Drei Phasen islamischen Kampfes

Von | 26. April 2013

“…Seit mehr als eintausend Jahren erlebt der Westen den Konflikt mit der muslimischen Welt. An die Stelle kriegerischer Auseinandersetzung ist heute die Einwanderung getreten  (Von Bernard Lewis, “Welt”)

19 Gedanken zu „Drei Phasen islamischen Kampfes

  1. Roms

    Ein in Vergessenheit geratener Aspekt der historischen Auseinendersetzungen mit der muslimischen Welt ist der Sklavenraub im Mittelmeerraum.
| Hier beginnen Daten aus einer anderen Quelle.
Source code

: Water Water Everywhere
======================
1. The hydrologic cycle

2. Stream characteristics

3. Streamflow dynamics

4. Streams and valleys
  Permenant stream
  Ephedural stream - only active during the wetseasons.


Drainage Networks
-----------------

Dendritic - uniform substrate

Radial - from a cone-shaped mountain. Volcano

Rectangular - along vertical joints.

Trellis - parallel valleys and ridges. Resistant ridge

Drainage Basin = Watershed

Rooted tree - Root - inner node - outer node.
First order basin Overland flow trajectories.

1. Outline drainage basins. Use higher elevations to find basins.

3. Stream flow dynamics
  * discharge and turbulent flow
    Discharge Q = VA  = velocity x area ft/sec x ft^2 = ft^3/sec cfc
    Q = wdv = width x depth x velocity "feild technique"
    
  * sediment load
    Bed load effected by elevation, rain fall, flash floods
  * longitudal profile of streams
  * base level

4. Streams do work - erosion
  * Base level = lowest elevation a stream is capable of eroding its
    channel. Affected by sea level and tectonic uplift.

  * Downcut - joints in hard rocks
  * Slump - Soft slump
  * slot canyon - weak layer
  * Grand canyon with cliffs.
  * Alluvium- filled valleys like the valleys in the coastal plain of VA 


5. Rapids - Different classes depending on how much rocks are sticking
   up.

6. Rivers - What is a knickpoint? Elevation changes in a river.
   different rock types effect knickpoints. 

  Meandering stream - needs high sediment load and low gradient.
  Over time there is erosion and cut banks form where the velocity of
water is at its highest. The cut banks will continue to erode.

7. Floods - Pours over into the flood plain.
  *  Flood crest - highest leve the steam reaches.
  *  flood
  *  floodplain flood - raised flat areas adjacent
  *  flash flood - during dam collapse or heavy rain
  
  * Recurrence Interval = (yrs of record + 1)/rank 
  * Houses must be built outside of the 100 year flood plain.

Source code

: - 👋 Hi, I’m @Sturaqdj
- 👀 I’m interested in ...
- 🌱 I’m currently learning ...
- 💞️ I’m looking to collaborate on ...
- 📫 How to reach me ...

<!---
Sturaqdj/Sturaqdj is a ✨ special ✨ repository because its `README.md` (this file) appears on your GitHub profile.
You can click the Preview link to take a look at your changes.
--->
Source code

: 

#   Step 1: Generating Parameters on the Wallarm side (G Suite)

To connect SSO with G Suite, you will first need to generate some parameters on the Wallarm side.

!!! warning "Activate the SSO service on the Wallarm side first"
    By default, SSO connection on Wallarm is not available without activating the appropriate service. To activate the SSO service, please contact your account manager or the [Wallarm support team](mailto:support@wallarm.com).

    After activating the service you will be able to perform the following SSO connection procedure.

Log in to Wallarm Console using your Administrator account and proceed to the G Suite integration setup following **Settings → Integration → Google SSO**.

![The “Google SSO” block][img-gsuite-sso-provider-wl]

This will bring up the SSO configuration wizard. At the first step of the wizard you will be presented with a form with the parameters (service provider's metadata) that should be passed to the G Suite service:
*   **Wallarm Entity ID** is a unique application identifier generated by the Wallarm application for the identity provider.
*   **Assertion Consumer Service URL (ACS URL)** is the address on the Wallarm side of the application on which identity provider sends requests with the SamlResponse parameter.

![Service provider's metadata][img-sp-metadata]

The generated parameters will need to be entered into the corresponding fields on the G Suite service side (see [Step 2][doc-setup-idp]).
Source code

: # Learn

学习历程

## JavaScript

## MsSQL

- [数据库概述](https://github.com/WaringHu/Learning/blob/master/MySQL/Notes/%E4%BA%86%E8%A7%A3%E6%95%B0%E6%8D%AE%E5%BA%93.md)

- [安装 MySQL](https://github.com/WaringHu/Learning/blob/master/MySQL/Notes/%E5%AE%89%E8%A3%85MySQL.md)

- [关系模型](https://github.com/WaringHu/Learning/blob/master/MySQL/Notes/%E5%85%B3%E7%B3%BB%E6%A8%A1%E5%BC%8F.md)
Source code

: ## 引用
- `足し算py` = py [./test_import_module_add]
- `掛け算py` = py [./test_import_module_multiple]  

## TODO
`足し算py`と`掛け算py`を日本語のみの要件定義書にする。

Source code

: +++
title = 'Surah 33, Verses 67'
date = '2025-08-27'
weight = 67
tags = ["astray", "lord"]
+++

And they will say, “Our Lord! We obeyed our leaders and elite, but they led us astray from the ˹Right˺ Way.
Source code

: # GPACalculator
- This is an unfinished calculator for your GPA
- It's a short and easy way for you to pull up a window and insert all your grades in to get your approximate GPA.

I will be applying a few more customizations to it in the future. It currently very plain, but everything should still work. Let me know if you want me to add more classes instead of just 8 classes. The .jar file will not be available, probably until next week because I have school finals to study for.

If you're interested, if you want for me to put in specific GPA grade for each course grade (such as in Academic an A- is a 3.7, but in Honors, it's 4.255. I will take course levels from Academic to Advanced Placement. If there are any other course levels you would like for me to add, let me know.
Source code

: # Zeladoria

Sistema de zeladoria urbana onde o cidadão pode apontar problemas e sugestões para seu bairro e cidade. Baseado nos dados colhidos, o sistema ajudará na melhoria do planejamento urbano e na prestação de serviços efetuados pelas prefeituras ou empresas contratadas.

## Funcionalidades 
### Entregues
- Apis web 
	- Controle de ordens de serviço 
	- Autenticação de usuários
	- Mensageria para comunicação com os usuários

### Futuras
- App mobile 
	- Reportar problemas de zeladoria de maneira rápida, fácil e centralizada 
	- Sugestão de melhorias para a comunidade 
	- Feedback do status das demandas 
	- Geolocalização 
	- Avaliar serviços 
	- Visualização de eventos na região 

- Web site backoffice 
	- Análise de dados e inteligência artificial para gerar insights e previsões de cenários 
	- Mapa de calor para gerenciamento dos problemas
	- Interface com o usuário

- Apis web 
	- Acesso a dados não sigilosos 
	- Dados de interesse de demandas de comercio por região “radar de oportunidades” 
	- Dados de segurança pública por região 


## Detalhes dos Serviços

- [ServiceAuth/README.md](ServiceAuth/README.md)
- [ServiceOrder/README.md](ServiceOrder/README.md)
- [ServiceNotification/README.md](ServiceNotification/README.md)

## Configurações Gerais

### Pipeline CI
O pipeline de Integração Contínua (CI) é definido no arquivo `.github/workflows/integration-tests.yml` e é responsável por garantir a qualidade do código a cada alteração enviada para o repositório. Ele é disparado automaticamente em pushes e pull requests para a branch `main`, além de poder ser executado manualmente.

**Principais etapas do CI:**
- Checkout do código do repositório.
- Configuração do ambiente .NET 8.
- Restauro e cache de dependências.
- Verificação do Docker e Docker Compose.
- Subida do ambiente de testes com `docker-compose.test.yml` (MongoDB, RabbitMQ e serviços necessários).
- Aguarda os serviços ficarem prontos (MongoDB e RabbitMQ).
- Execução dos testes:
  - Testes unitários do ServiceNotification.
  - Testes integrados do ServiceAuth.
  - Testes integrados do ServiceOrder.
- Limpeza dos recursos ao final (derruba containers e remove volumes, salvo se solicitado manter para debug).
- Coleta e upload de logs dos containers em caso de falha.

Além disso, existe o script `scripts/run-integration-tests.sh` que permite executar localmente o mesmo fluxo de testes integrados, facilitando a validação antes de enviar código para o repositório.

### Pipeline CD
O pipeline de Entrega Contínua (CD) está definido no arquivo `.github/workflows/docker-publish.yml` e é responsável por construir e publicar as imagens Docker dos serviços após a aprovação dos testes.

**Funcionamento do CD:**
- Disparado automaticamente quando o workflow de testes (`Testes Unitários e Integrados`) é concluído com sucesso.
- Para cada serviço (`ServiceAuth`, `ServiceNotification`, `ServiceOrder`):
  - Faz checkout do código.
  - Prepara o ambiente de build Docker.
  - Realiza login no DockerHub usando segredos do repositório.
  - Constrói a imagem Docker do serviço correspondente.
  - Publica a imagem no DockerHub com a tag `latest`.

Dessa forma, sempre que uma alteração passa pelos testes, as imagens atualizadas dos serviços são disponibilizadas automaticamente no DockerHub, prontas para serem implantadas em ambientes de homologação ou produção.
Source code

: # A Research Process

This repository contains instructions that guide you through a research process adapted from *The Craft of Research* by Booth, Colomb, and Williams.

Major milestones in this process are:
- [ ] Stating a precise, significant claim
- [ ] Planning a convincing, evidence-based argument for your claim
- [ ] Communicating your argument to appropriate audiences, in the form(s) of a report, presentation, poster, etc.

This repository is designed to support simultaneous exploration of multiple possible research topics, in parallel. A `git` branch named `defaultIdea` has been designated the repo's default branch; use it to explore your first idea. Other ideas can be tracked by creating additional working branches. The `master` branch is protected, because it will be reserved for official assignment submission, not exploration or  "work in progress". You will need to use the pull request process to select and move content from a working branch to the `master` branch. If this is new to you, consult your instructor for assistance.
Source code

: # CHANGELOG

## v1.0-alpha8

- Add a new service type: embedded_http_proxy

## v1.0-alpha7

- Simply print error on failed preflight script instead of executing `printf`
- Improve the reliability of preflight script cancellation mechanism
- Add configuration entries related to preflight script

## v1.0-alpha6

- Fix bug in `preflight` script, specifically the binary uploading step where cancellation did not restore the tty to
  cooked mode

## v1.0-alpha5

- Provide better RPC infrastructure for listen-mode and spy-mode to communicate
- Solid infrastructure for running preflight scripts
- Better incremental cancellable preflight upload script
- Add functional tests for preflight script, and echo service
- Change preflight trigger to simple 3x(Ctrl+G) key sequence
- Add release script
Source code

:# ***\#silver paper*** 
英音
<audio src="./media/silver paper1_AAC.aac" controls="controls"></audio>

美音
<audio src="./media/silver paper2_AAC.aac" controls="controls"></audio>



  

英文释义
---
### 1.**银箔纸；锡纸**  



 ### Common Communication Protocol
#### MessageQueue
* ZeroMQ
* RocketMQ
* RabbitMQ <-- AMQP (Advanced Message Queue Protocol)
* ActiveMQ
Bis ins frühe 19. jahrhundert wurden von nordafrikanischen und türkischen Sklavenräubern von der Mittelmeerküste Südeuropas, von Spanien bis Griechenland, vermutlich über eine Million Menschen verschleppt und versklavt.
    http://www.spiegel.de/spiegel/print/d-30748461.html

  2. Lodur

    “Mehr als die Hälfte der ausländischen Einwanderer, die sich in Österreich niederlassen, kommt aus der EU. Mit 19 Prozent stellen Bürger aus Deutschland die stärkste Einwanderungsgruppe in Österreich dar.”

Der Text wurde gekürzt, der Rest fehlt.